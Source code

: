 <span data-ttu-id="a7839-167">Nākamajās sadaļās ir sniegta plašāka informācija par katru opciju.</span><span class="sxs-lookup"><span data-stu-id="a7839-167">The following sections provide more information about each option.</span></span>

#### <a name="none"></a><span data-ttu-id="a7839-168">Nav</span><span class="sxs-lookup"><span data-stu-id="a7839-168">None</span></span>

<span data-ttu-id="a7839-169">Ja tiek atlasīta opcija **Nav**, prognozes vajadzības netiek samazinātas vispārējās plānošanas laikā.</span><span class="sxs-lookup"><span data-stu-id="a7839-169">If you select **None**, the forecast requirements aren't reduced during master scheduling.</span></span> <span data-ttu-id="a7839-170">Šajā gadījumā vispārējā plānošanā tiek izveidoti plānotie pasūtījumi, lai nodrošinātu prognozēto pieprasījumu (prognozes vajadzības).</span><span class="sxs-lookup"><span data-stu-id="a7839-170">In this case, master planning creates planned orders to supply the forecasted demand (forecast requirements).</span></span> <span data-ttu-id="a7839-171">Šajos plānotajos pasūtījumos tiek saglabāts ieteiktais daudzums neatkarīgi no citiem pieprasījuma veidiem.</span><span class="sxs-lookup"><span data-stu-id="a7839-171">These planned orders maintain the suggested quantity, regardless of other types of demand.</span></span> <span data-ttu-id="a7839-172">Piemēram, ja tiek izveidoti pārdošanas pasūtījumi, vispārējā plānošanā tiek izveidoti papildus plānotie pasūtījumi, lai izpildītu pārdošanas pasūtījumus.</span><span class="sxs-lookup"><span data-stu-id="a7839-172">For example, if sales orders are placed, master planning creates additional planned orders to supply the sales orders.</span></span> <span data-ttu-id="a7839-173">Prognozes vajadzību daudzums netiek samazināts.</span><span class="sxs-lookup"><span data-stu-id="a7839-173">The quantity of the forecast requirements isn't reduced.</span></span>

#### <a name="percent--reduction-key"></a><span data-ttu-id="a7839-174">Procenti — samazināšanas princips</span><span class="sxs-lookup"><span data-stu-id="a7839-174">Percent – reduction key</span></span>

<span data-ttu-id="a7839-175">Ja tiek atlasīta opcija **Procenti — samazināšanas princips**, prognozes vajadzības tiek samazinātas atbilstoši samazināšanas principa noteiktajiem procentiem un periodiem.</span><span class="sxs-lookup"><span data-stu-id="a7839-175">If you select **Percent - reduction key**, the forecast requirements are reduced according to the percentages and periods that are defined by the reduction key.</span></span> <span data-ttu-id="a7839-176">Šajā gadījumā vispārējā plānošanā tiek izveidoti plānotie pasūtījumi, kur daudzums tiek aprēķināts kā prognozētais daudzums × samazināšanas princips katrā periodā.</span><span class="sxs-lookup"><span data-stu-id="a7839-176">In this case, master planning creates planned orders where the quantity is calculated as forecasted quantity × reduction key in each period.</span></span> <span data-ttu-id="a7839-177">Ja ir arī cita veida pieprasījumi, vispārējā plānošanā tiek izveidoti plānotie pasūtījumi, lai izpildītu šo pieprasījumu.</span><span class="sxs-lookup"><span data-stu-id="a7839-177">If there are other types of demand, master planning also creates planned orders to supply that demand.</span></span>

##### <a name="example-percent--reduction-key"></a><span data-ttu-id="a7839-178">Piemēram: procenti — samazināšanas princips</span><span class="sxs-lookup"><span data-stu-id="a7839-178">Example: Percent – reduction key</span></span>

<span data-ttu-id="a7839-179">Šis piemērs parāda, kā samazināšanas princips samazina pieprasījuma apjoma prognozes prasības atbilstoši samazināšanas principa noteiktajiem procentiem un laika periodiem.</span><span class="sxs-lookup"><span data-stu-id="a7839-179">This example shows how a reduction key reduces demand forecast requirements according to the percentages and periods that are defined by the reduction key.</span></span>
◆ ◆ ◆ ◆
(TO DO)
Every line of the entries above that holds "name" should be copied out.

(SOLUTION TO THE PROBLEM)
#### <a name="none"></a><span data-ttu-id="a7839-168">Nav</span><span class="sxs-lookup"><span data-stu-id="a7839-168">None</span></span>
#### <a name="percent--reduction-key"></a><span data-ttu-id="a7839-174">Procenti — samazināšanas princips</span><span class="sxs-lookup"><span data-stu-id="a7839-174">Percent – reduction key</span></span>
##### <a name="example-percent--reduction-key"></a><span data-ttu-id="a7839-178">Piemēram: procenti — samazināšanas princips</span><span class="sxs-lookup"><span data-stu-id="a7839-178">Example: Percent – reduction key</span></span>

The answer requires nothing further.